On 11.07.2023 11:06, Zbigniew Kempczyński wrote:
> On Fri, Jul 07, 2023 at 10:31:19AM +0200, Karolina Stolarek wrote:
>> On 6.07.2023 08:05, Zbigniew Kempczyński wrote:
>>> Most complicated part in adopting i915_blt to intel_blt - which should
>>> handle both drivers - is how to achieve pipelined execution. In term
>>> pipelined execution I mean all gpu workloads are executed without
>>> stalls.
>>>
>>> Comparing to i915 relocations and softpinning xe architecture migrates
>>> binding (this means also unbind operation) responsibility from the
>>> kernel to user via vm_bind ioctl(). To avoid stalls user has to
>>> provide in/out fences (syncobjs) between consecutive bindings/execs.

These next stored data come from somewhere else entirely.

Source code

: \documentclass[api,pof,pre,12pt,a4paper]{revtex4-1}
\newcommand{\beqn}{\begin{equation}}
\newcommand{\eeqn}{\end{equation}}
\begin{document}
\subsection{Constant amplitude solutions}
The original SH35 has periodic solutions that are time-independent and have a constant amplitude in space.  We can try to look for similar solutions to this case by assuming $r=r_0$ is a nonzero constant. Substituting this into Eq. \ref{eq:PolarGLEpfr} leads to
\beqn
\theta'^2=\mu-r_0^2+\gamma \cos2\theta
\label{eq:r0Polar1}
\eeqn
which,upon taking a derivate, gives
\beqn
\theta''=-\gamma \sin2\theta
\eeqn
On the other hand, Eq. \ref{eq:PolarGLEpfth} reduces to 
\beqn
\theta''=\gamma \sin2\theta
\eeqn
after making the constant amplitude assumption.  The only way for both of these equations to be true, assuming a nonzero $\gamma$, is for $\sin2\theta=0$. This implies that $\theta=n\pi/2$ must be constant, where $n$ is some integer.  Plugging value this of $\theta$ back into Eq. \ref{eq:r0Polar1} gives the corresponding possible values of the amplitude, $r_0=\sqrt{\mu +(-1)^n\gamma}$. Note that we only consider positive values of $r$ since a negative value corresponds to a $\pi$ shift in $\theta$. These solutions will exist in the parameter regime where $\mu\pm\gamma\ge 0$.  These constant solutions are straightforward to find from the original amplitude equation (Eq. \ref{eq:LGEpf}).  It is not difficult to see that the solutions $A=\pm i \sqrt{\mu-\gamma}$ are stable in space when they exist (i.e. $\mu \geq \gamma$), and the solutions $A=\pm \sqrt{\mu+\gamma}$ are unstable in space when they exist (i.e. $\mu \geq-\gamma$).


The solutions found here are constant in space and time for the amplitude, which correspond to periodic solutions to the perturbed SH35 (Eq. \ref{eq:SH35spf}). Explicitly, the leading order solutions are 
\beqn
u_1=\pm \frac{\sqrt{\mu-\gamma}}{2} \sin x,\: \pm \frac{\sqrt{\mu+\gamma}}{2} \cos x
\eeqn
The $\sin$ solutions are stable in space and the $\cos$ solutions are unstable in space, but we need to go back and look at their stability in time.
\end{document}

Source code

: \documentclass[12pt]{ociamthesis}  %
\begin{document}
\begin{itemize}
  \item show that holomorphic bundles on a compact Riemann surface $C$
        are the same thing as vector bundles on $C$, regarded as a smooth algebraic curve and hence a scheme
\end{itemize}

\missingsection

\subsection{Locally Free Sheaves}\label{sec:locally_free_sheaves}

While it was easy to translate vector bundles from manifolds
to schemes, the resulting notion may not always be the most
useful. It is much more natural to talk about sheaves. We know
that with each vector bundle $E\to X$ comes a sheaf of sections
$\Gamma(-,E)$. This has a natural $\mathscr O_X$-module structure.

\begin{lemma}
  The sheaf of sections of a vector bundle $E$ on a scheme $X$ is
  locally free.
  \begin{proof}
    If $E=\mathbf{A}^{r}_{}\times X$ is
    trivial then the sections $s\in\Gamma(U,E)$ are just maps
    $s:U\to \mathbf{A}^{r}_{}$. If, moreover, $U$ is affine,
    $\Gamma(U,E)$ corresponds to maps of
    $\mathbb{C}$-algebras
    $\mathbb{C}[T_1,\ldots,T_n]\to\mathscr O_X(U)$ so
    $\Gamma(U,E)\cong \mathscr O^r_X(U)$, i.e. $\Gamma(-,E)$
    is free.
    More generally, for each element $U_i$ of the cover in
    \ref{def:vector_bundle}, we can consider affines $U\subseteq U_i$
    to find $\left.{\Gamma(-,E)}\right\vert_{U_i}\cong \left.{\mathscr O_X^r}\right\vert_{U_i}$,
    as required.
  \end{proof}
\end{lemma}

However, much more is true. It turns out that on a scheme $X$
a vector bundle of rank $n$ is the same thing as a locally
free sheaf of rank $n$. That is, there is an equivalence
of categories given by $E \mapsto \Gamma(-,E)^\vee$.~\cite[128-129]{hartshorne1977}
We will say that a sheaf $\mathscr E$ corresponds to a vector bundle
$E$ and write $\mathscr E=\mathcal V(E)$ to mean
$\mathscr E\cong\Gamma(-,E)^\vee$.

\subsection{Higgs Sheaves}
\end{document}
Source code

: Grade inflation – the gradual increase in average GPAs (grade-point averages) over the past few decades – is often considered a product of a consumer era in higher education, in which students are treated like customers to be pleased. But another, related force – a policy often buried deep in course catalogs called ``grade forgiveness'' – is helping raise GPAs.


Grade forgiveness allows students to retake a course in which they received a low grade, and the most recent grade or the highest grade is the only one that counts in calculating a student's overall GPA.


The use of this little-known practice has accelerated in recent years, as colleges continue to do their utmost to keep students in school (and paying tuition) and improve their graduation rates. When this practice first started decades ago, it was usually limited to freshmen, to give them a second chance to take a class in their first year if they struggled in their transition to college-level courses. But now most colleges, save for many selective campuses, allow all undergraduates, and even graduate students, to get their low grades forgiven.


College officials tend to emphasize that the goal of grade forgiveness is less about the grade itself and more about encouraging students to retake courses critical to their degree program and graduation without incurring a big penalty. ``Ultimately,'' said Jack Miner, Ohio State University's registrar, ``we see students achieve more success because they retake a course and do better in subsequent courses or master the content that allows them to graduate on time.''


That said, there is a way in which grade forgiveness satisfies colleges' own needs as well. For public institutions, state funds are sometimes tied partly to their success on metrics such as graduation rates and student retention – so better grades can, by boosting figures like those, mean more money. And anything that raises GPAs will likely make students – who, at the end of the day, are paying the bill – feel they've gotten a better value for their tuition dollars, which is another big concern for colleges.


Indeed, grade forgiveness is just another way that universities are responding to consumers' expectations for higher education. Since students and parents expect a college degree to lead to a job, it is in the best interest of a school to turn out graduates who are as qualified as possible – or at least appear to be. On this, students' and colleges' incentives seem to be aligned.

>>> Of course for many igt tests we don't need pipelined execution,
>>> just synchronous bind, then exec. But exercising the driver should
>>> also cover pipelining to verify it is possible to work without stalls.
>>>
>>> I decided to extend intel_ctx_t with all necessary for xe objects
>>> (vm, engine, syncobjs) to get flexibility in deciding how to bind,
>>> execute and wait for (synchronize) those operations. Context object
>>> along with i915 engine is already passed to blitter library so adding
>>> xe required fields doesn't break i915 but will allow xe path to get
>>> all necessary data to execute.
>>>
>>> Using intel_ctx with xe requires some code patterns caused by usage
>>> of an allocator. For xe the allocator started tracking alloc()/free()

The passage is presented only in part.